Here’s the fundamental problem that exists with video game movies: the games that are best suited to being turned into movies already are movies. Half-Life. Metal Gear Solid. Portal. These are games that have great gameplay, but also have stories, cinematics, heck they’re even interactive. I love the way Valve does their cut scenes because you can still move around. You can watch the same scene from different angles, or experience it in different ways every time. In some ways, it’s better than a movie, because you’re in it.
Then there’s the ones that don’t have real in-depth stories. These games are fun because they appeal to a very basic principle of gaming: set some rules, give the player some goals, and get out of their way. Super Mario: get from one end of a level to the other without getting hit by bad guys or falling into pits. Mortal Kombat: kill him before he kills you. Angry Birds: throw birds at pigs that are protected by flimsy structures they somehow built without arms.
And therein lies the rub. The best casual games are built on simplicity.
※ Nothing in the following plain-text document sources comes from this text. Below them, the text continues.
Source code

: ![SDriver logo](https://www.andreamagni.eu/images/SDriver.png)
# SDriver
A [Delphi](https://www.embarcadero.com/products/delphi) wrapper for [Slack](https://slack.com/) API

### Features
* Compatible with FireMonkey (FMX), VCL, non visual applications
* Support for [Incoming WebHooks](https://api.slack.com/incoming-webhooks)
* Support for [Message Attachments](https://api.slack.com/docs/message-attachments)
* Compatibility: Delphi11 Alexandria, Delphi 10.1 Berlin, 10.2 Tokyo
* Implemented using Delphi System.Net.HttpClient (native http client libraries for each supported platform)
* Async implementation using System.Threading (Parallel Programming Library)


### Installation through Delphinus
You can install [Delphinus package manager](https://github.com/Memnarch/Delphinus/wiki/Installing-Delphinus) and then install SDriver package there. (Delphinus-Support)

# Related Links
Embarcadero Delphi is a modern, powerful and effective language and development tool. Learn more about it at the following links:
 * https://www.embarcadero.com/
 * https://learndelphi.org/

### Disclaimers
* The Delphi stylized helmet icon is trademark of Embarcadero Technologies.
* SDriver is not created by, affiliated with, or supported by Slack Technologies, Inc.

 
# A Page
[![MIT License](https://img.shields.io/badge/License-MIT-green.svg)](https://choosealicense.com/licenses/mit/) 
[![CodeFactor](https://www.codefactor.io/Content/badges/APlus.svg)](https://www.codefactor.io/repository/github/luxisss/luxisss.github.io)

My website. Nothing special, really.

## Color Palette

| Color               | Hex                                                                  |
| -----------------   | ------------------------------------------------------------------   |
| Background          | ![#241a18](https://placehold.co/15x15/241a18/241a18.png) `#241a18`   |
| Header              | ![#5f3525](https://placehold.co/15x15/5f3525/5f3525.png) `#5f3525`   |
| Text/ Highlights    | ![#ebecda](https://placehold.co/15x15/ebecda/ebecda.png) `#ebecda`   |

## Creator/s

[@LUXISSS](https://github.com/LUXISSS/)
We don’t need a story. Frankly, if you skipped the (total cinematic masterpiece) intro where we see pigs sneaking off with eggs, we wouldn’t question it. Those goofy sounds, the feeling of stuff exploding, the thrill of getting three stars on a game that doesn’t provide us any real-life rewards? We love that. We crave it. We don’t care about the backstory.
That’s why video game movies fail so often. The Super Mario Bros. movie had to detach so far from the story line just to make the thing. Since 1993 wasn’t exactly the pinnacle of world-creating movie tech, traveling to the Mushroom Kingdom as we knew it would’ve been crappy at best. Plus, the cartoon-y, almost animé-ish plot wouldn’t play well to American audiences.
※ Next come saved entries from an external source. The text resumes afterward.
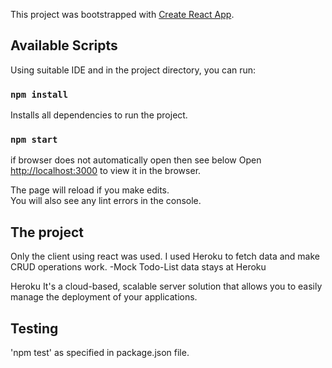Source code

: This project was bootstrapped with [Create React App](https://github.com/facebook/create-react-app).

## Available Scripts

Using suitable IDE and in the project directory, you can run:

### `npm install`

Installs all dependencies to run the project.

### `npm start`

if browser does not automatically open then see below
Open [http://localhost:3000](http://localhost:3000) to view it in the browser.

The page will reload if you make edits.<br>
You will also see any lint errors in the console.

## The project
Only the client using react was used.
I used Heroku to fetch data and make CRUD operations work.
-Mock Todo-List data stays at Heroku

Heroku It's a cloud-based, scalable server solution that allows you
to easily manage the deployment of your applications. 

## Testing
'npm test' as specified in package.json file.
Mortal Kombat tried to stay true to the story. A little too true. The movie was constant fight scenes. Over. And over. aaand ooooovveerrrrrrr. Now, to be fair, I liked it. However, it’s still a mediocre rendition at best. That game even had a story, but the story was cheesy! “There’s an evil parallel dimension where people, for some reason, want to conquer ours and, for some reason, need to fight us in a tournament to do that.” Just get to the fight scenes. Which apparently bored people. Because why watch people fighting when you could be playing people fighting.
So, what’s the plan for Angry Birds? Are we going to give the birds names? Is the yellow bird gonna be the hasty, fowl-mouthed (dear writers: I hate you for your inevitable use of this pun) war-monger? Are we gonna see the bomb technician black bird who’s barely hanging on to his last shred of sanity as he plans brilliant, if insanely dangerous demolition schemes? The fearless red ranger bird that leads them all against the evil pig army? Because I can tell you right now, if that’s where you’re going, I’ve seen it already. A hundred times before. And guess what? Your game isn’t that fun.
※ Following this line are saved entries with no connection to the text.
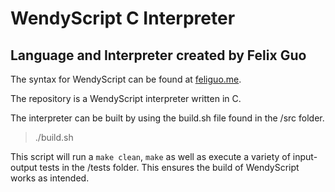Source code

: # WendyScript C Interpreter
## Language and Interpreter created by Felix Guo

The syntax for WendyScript can be found at [feliguo.me](http://felixguo.me/wendy).

The repository is a WendyScript interpreter written in C. 

The interpreter can be built by using the build.sh file found in the /src folder.

> ./build.sh

This script will run a `make clean`, `make` as well as execute a variety of input-output tests in the /tests folder.
This ensures the build of WendyScript works as intended.
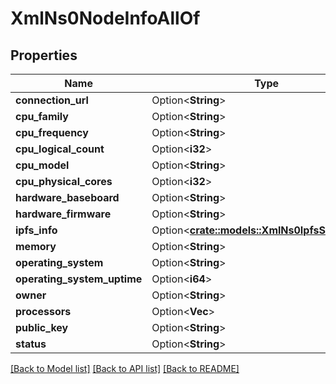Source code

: # XmlNs0NodeInfoAllOf

## Properties

Name | Type | Description | Notes
------------ | ------------- | ------------- | -------------
**connection_url** | Option<**String**> |  | [optional]
**cpu_family** | Option<**String**> |  | [optional]
**cpu_frequency** | Option<**String**> |  | [optional]
**cpu_logical_count** | Option<**i32**> |  | [optional]
**cpu_model** | Option<**String**> |  | [optional]
**cpu_physical_cores** | Option<**i32**> |  | [optional]
**hardware_baseboard** | Option<**String**> |  | [optional]
**hardware_firmware** | Option<**String**> |  | [optional]
**ipfs_info** | Option<[**crate::models::XmlNs0IpfsSystemInfo**](xml_ns0_IPFSSystemInfo.md)> |  | [optional]
**memory** | Option<**String**> |  | [optional]
**operating_system** | Option<**String**> |  | [optional]
**operating_system_uptime** | Option<**i64**> |  | [optional]
**owner** | Option<**String**> |  | [optional]
**processors** | Option<**Vec<String>**> |  | [optional]
**public_key** | Option<**String**> |  | [optional]
**status** | Option<**String**> |  | [optional]

[[Back to Model list]](../README.md#documentation-for-models) [[Back to API list]](../README.md#documentation-for-api-endpoints) [[Back to README]](../README.md)


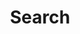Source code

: ---
title: "Search" # in any language you want
layout: "search" # necessary for search
# url: "/archive"
# description: "Description for Search"
summary: "search"
placeholder: "write something"
---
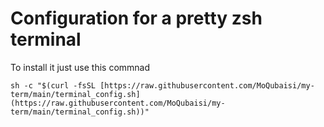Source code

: # Configuration for a pretty zsh terminal
To install it just use this commnad 

 `sh -c "$(curl -fsSL [https://raw.githubusercontent.com/MoQubaisi/my-term/main/terminal_config.sh](https://raw.githubusercontent.com/MoQubaisi/my-term/main/terminal_config.sh))"`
Besides. You already did this. The tie-in to Rio? That’s as close as you guys should get to an animated movie. That should be the highest aspiration for a casual game with virtually no plot and no need for one.
There is one bit of good news, though. The CEO also let on that the company is planning to “develop more game titles”. About friggin’ time.
Source: Bloomberg
This sounds like a terrible idea. The only way this would work if they did something more along the lines of the Dead Space Movies, or the Ultramarines movie for the Warhammer Universe. Nothing too big or ambitious but enough so that it gets DVD releases and what not. Your fans will buy/acquire it and enjoy it. And others might check it out and play the game if they like it. But theres no way an 2 hour Angry Birds movie would succed in theaters.
Eh, if Pixar took it on, it could make money.
The reason Pixar makes money is *because* it doesn’t do stuff like this.